Carrier Security Charge: The International Ship and Port Facility Security Code (ISPS) is a detailed set of measures to enhance the security of ships and port facilities. If a carrier maintains vessels which are compliant to this code, they will apply a charge back to the customer. The charge is applied per container, on all shipments.
Origin Terminal Handling Charge: The origin terminal handling charge is the fee collected by shipping lines to cover the handling costs for the containers which will be processed through the terminals. The shipping line, in turn, pays the terminal operator. These charges vary by country, as the cost of handling at each port differs. When the delivery or pickup of goods will be at a container terminal, all parties must determine who will pay for all or part of the terminal charges.
Origin Doc Fee: This charge appears on the Bill of Lading if the Shipping Instruction (SI) is not transmitted to the carrier via electronic data interchange or on the carrier’s online portal. It also applies if the Shipping Instruction has been submitted but the booking is cancelled after the deadline.
Advance Manifest Surcharge: Shipping companies must provide certain destination customs authorities with shipment information according to the carrier in advance. This cost is added to maintain compliance with the regulations. As more countries use these customs requirements, more shippers will incur this fee.

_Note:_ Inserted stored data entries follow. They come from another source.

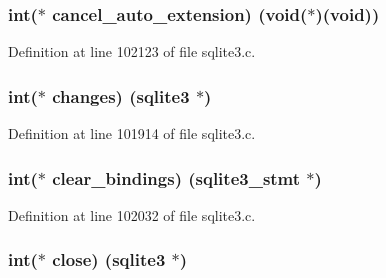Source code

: \subsubsection[{cancel\+\_\+auto\+\_\+extension}]{\setlength{\rightskip}{0pt plus 5cm}int($\ast$ cancel\+\_\+auto\+\_\+extension) (void($\ast$)(void))}\label{structsqlite3__api__routines_a6acef5f8196481f86b71c60619468d23}


Definition at line 102123 of file sqlite3.\+c.

\hypertarget{structsqlite3__api__routines_afa73164142c6aaa87d16b3afacf0900a}{}
\subsubsection[{changes}]{\setlength{\rightskip}{0pt plus 5cm}int($\ast$ changes) ({\bf sqlite3} $\ast$)}\label{structsqlite3__api__routines_afa73164142c6aaa87d16b3afacf0900a}


Definition at line 101914 of file sqlite3.\+c.

\hypertarget{structsqlite3__api__routines_a01a8faefed89a0869f1b816d0ff68a26}{}
\subsubsection[{clear\+\_\+bindings}]{\setlength{\rightskip}{0pt plus 5cm}int($\ast$ clear\+\_\+bindings) ({\bf sqlite3\+\_\+stmt} $\ast$)}\label{structsqlite3__api__routines_a01a8faefed89a0869f1b816d0ff68a26}


Definition at line 102032 of file sqlite3.\+c.

\hypertarget{structsqlite3__api__routines_ab3156009cfdafa2aa5985cd47515132b}{}
\subsubsection[{close}]{\setlength{\rightskip}{0pt plus 5cm}int($\ast$ close) ({\bf sqlite3} $\ast$)}\label{structsqlite3__api__routines_ab3156009cfdafa2aa5985cd47515132b}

Chassis Charge: Since many ocean liners no longer provide chassis services for import and export containers, drayage companies must either own or rent the necessary transport equipment. The daily chassis rate varies by carrier, but are usually around $15-$25 per day. However, the longer a chassis is used on a container, the higher the daily charge will be.
Rate Restoration Initiative: As the ocean carrier industry has been adversely affected by economic downturns, rates fell on every major trade lane to the extent that every carrier was losing money. The rate restoration initiative is an increase in container freight rates so they reach a compensatory level. These increases vary by shipping line and destinations.
It will be a while, if ever, that ocean carriers stop adding surcharges. And unfortunately this top list is only a few out of the 1,200+ that carriers charge. Until the industry makes some significant changes, it’s more important than ever for shippers to look closely at their ocean freight invoices and understand exactly what they are paying for.